Ok, this is a more vulnerable post for me. I struggle with being kind to myself. I have high expectations for myself, and as someone with a chronic debilitating condition, I find that I can’t meet far too many of those expectations. This leads me to feelings of low self-esteem, low self-worth, and depression.
I know years ago people like me would call ourselves Spoonies. I’m not sure what the term is now. I have very limited energy and stamina. Some days are better, and some days, I’m struggling to even get out of bed.
I see the projects around my house that need to be done, and they used to just reinforce in my head how little worth I had. These are not things I would ever think of someone else, but I haven’t been a very good friend to me.
Since I am working on Kindness this month, I decided to really work on ways I can be kinder to myself. One way that has worked well and makes me so happy, is changing my expectations.
Instead of thinking that I need to clean and organize the whole craft room, I am challenging myself to put away 25 things in the craft room every day.

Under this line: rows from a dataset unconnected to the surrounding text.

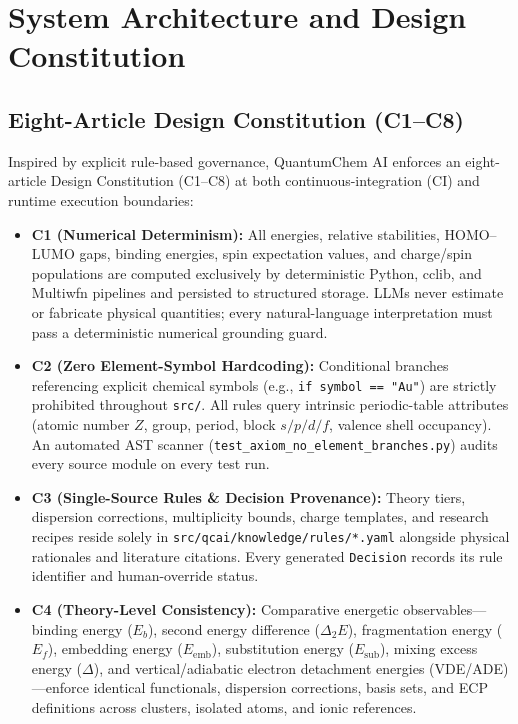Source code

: \documentclass[journal=jcisd8,manuscript=article]{achemso}
\begin{document}
\section{System Architecture and Design Constitution}

\subsection{Eight-Article Design Constitution (C1--C8)}

Inspired by explicit rule-based governance,\cite{bai2022constitutional} QuantumChem AI enforces an eight-article Design Constitution (C1--C8) at both continuous-integration (CI) and runtime execution boundaries:
\begin{itemize}
  \item \textbf{C1 (Numerical Determinism):} All energies, relative stabilities, HOMO--LUMO gaps, binding energies, spin expectation values, and charge/spin populations are computed exclusively by deterministic Python, cclib, and Multiwfn pipelines and persisted to structured storage. LLMs never estimate or fabricate physical quantities; every natural-language interpretation must pass a deterministic numerical grounding guard.
  \item \textbf{C2 (Zero Element-Symbol Hardcoding):} Conditional branches referencing explicit chemical symbols (e.g., \texttt{if symbol == "Au"}) are strictly prohibited throughout \texttt{src/}. All rules query intrinsic periodic-table attributes (atomic number $Z$, group, period, block $s/p/d/f$, valence shell occupancy). An automated AST scanner (\texttt{test\_axiom\_no\_\allowbreak{}element\_branches.py}) audits every source module on every test run.
  \item \textbf{C3 (Single-Source Rules \& Decision Provenance):} Theory tiers, dispersion corrections, multiplicity bounds, charge templates, and research recipes reside solely in \texttt{src/qcai/knowledge/rules/*.yaml} alongside physical rationales and literature citations. Every generated \texttt{Decision} records its rule identifier and human-override status.
  \item \textbf{C4 (Theory-Level Consistency):} Comparative energetic observables---binding energy ($E_b$), second energy difference ($\Delta_2 E$), fragmentation energy ($E_f$), embedding energy ($E_{\text{emb}}$), substitution energy ($E_{\text{sub}}$), mixing excess energy ($\Delta$), and vertical/adiabatic electron detachment energies (VDE/ADE)---enforce identical functionals, dispersion corrections, basis sets, and ECP definitions across clusters, isolated atoms, and ionic references.

\end{itemize}
\end{document}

25 items aren’t very many things in a room that has been used as a dumping ground. I count everything I pick up and put away. That may be a poster board, and it may be a gum wrapper or anything in between. For the first 3 days, you couldn’t even tell that I did anything. I worked hard to show patience and trust that doing a little was better than doing nothing.
On the 4th day, you could really see a difference. It was not close to being done, but it looked better. My husband noticed when he got home, and he was impressed. That felt really good. After a week, I have a usable craft room again, and I didn’t do too much and end up paying for it.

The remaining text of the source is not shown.